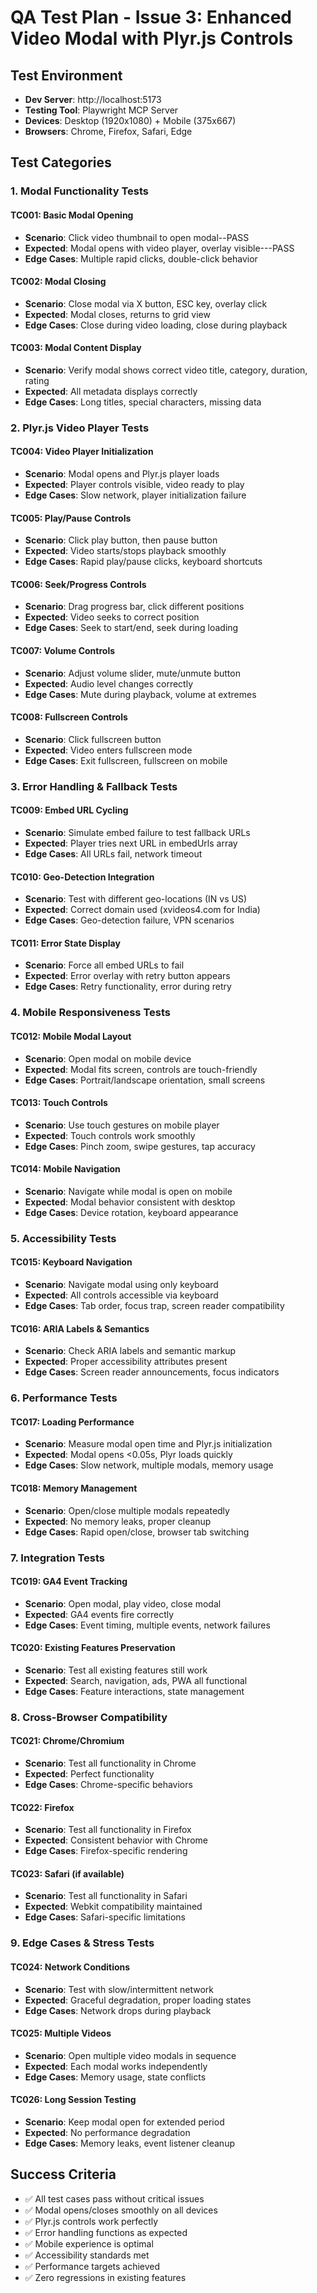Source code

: # QA Test Plan - Issue 3: Enhanced Video Modal with Plyr.js Controls

## Test Environment
- **Dev Server**: http://localhost:5173
- **Testing Tool**: Playwright MCP Server
- **Devices**: Desktop (1920x1080) + Mobile (375x667)
- **Browsers**: Chrome, Firefox, Safari, Edge

## Test Categories

### 1. Modal Functionality Tests
#### TC001: Basic Modal Opening
- **Scenario**: Click video thumbnail to open modal--PASS
- **Expected**: Modal opens with video player, overlay visible---PASS
- **Edge Cases**: Multiple rapid clicks, double-click behavior

#### TC002: Modal Closing
- **Scenario**: Close modal via X button, ESC key, overlay click
- **Expected**: Modal closes, returns to grid view
- **Edge Cases**: Close during video loading, close during playback

#### TC003: Modal Content Display
- **Scenario**: Verify modal shows correct video title, category, duration, rating
- **Expected**: All metadata displays correctly
- **Edge Cases**: Long titles, special characters, missing data

### 2. Plyr.js Video Player Tests
#### TC004: Video Player Initialization
- **Scenario**: Modal opens and Plyr.js player loads
- **Expected**: Player controls visible, video ready to play
- **Edge Cases**: Slow network, player initialization failure

#### TC005: Play/Pause Controls
- **Scenario**: Click play button, then pause button
- **Expected**: Video starts/stops playback smoothly
- **Edge Cases**: Rapid play/pause clicks, keyboard shortcuts

#### TC006: Seek/Progress Controls
- **Scenario**: Drag progress bar, click different positions
- **Expected**: Video seeks to correct position
- **Edge Cases**: Seek to start/end, seek during loading

#### TC007: Volume Controls
- **Scenario**: Adjust volume slider, mute/unmute button
- **Expected**: Audio level changes correctly
- **Edge Cases**: Mute during playback, volume at extremes

#### TC008: Fullscreen Controls
- **Scenario**: Click fullscreen button
- **Expected**: Video enters fullscreen mode
- **Edge Cases**: Exit fullscreen, fullscreen on mobile

### 3. Error Handling & Fallback Tests
#### TC009: Embed URL Cycling
- **Scenario**: Simulate embed failure to test fallback URLs
- **Expected**: Player tries next URL in embedUrls array
- **Edge Cases**: All URLs fail, network timeout

#### TC010: Geo-Detection Integration
- **Scenario**: Test with different geo-locations (IN vs US)
- **Expected**: Correct domain used (xvideos4.com for India)
- **Edge Cases**: Geo-detection failure, VPN scenarios

#### TC011: Error State Display
- **Scenario**: Force all embed URLs to fail
- **Expected**: Error overlay with retry button appears
- **Edge Cases**: Retry functionality, error during retry

### 4. Mobile Responsiveness Tests
#### TC012: Mobile Modal Layout
- **Scenario**: Open modal on mobile device
- **Expected**: Modal fits screen, controls are touch-friendly
- **Edge Cases**: Portrait/landscape orientation, small screens

#### TC013: Touch Controls
- **Scenario**: Use touch gestures on mobile player
- **Expected**: Touch controls work smoothly
- **Edge Cases**: Pinch zoom, swipe gestures, tap accuracy

#### TC014: Mobile Navigation
- **Scenario**: Navigate while modal is open on mobile
- **Expected**: Modal behavior consistent with desktop
- **Edge Cases**: Device rotation, keyboard appearance

### 5. Accessibility Tests
#### TC015: Keyboard Navigation
- **Scenario**: Navigate modal using only keyboard
- **Expected**: All controls accessible via keyboard
- **Edge Cases**: Tab order, focus trap, screen reader compatibility

#### TC016: ARIA Labels & Semantics
- **Scenario**: Check ARIA labels and semantic markup
- **Expected**: Proper accessibility attributes present
- **Edge Cases**: Screen reader announcements, focus indicators

### 6. Performance Tests
#### TC017: Loading Performance
- **Scenario**: Measure modal open time and Plyr.js initialization
- **Expected**: Modal opens <0.05s, Plyr loads quickly
- **Edge Cases**: Slow network, multiple modals, memory usage

#### TC018: Memory Management
- **Scenario**: Open/close multiple modals repeatedly
- **Expected**: No memory leaks, proper cleanup
- **Edge Cases**: Rapid open/close, browser tab switching

### 7. Integration Tests
#### TC019: GA4 Event Tracking
- **Scenario**: Open modal, play video, close modal
- **Expected**: GA4 events fire correctly
- **Edge Cases**: Event timing, multiple events, network failures

#### TC020: Existing Features Preservation
- **Scenario**: Test all existing features still work
- **Expected**: Search, navigation, ads, PWA all functional
- **Edge Cases**: Feature interactions, state management

### 8. Cross-Browser Compatibility
#### TC021: Chrome/Chromium
- **Scenario**: Test all functionality in Chrome
- **Expected**: Perfect functionality
- **Edge Cases**: Chrome-specific behaviors

#### TC022: Firefox
- **Scenario**: Test all functionality in Firefox
- **Expected**: Consistent behavior with Chrome
- **Edge Cases**: Firefox-specific rendering

#### TC023: Safari (if available)
- **Scenario**: Test all functionality in Safari
- **Expected**: Webkit compatibility maintained
- **Edge Cases**: Safari-specific limitations

### 9. Edge Cases & Stress Tests
#### TC024: Network Conditions
- **Scenario**: Test with slow/intermittent network
- **Expected**: Graceful degradation, proper loading states
- **Edge Cases**: Network drops during playback

#### TC025: Multiple Videos
- **Scenario**: Open multiple video modals in sequence
- **Expected**: Each modal works independently
- **Edge Cases**: Memory usage, state conflicts

#### TC026: Long Session Testing
- **Scenario**: Keep modal open for extended period
- **Expected**: No performance degradation
- **Edge Cases**: Memory leaks, event listener cleanup

## Success Criteria
- ✅ All test cases pass without critical issues
- ✅ Modal opens/closes smoothly on all devices
- ✅ Plyr.js controls work perfectly
- ✅ Error handling functions as expected
- ✅ Mobile experience is optimal
- ✅ Accessibility standards met
- ✅ Performance targets achieved
- ✅ Zero regressions in existing features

Work task
The lines from the one containing "- ✅ Error handling functions as expected" through the last line of the records are to be transcribed exactly, with nothing else added.

Finished exercise
- ✅ Error handling functions as expected
- ✅ Mobile experience is optimal
- ✅ Accessibility standards met
- ✅ Performance targets achieved
- ✅ Zero regressions in existing features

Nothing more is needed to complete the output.